____ DATA TO PROCESS

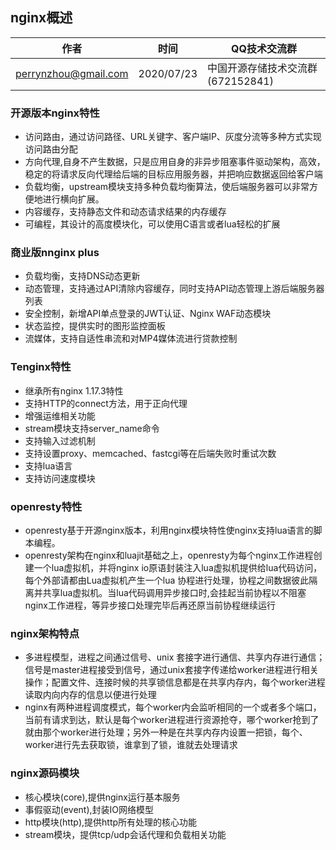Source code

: ## nginx概述

| 作者 | 时间 |QQ技术交流群 |
| ------ | ------ |------ |
| perrynzhou@gmail.com |2020/07/23 |中国开源存储技术交流群(672152841) |


### 开源版本nginx特性

- 访问路由，通过访问路径、URL关键字、客户端IP、灰度分流等多种方式实现访问路由分配
- 方向代理,自身不产生数据，只是应用自身的非异步阻塞事件驱动架构，高效，稳定的将请求反向代理给后端的目标应用服务器，并把响应数据返回给客户端
- 负载均衡，upstream模块支持多种负载均衡算法，使后端服务器可以非常方便地进行横向扩展。
- 内容缓存，支持静态文件和动态请求结果的内存缓存
- 可编程，其设计的高度模块化，可以使用C语言或者lua轻松的扩展

### 商业版nnginx plus

- 负载均衡，支持DNS动态更新
- 动态管理，支持通过API清除内容缓存，同时支持API动态管理上游后端服务器列表
- 安全控制，新增API单点登录的JWT认证、Nginx WAF动态模块
- 状态监控，提供实时的图形监控面板
- 流媒体，支持自适性串流和对MP4媒体流进行贷款控制
  
### Tenginx特性

- 继承所有nginx 1.17.3特性
- 支持HTTP的connect方法，用于正向代理
- 增强运维相关功能
- stream模块支持server_name命令
- 支持输入过滤机制
- 支持设置proxy、memcached、fastcgi等在后端失败时重试次数
- 支持lua语言
- 支持访问速度模块


### openresty特性

- openresty基于开源nginx版本，利用nginx模块特性使nginx支持lua语言的脚本编程。
- openresty架构在nginx和luajit基础之上，openresty为每个nginx工作进程创建一个lua虚拟机，并将nginx io原语封装注入lua虚拟机提供给lua代码访问，每个外部请都由Lua虚拟机产生一个lua 协程进行处理，协程之间数据彼此隔离并共享lua虚拟机。当lua代码调用异步接口时,会挂起当前协程以不阻塞nginx工作进程，等异步接口处理完毕后再还原当前协程继续运行

### nginx架构特点

- 多进程模型，进程之间通过信号、unix 套接字进行通信、共享内存进行通信；信号是master进程接受到信号，通过unix套接字传递给worker进程进行相关操作；配置文件、连接时候的共享锁信息都是在共享内存内，每个worker进程读取内向内存的信息以便进行处理
- nginx有两种进程调度模式，每个worker内会监听相同的一个或者多个端口，当前有请求到达，默认是每个worker进程进行资源抢夺，哪个worker抢到了就由那个worker进行处理；另外一种是在共享内存内设置一把锁，每个、worker进行先去获取锁，谁拿到了锁，谁就去处理请求

### nginx源码模块
- 核心模块(core),提供nginx运行基本服务
- 事假驱动(event),封装IO网络模型
- http模块(http),提供http所有处理的核心功能
- stream模块，提供tcp/udp会话代理和负载相关功能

________

The answer must be the line containing "- 状态监控，提供实时的图形监控面板" and every line after it through the last line of the records above, repeated exactly.

- 状态监控，提供实时的图形监控面板
- 流媒体，支持自适性串流和对MP4媒体流进行贷款控制
  
### Tenginx特性

- 继承所有nginx 1.17.3特性
- 支持HTTP的connect方法，用于正向代理
- 增强运维相关功能
- stream模块支持server_name命令
- 支持输入过滤机制
- 支持设置proxy、memcached、fastcgi等在后端失败时重试次数
- 支持lua语言
- 支持访问速度模块


### openresty特性

- openresty基于开源nginx版本，利用nginx模块特性使nginx支持lua语言的脚本编程。
- openresty架构在nginx和luajit基础之上，openresty为每个nginx工作进程创建一个lua虚拟机，并将nginx io原语封装注入lua虚拟机提供给lua代码访问，每个外部请都由Lua虚拟机产生一个lua 协程进行处理，协程之间数据彼此隔离并共享lua虚拟机。当lua代码调用异步接口时,会挂起当前协程以不阻塞nginx工作进程，等异步接口处理完毕后再还原当前协程继续运行

### nginx架构特点

- 多进程模型，进程之间通过信号、unix 套接字进行通信、共享内存进行通信；信号是master进程接受到信号，通过unix套接字传递给worker进程进行相关操作；配置文件、连接时候的共享锁信息都是在共享内存内，每个worker进程读取内向内存的信息以便进行处理
- nginx有两种进程调度模式，每个worker内会监听相同的一个或者多个端口，当前有请求到达，默认是每个worker进程进行资源抢夺，哪个worker抢到了就由那个worker进行处理；另外一种是在共享内存内设置一把锁，每个、worker进行先去获取锁，谁拿到了锁，谁就去处理请求

### nginx源码模块
- 核心模块(core),提供nginx运行基本服务
- 事假驱动(event),封装IO网络模型
- http模块(http),提供http所有处理的核心功能
- stream模块，提供tcp/udp会话代理和负载相关功能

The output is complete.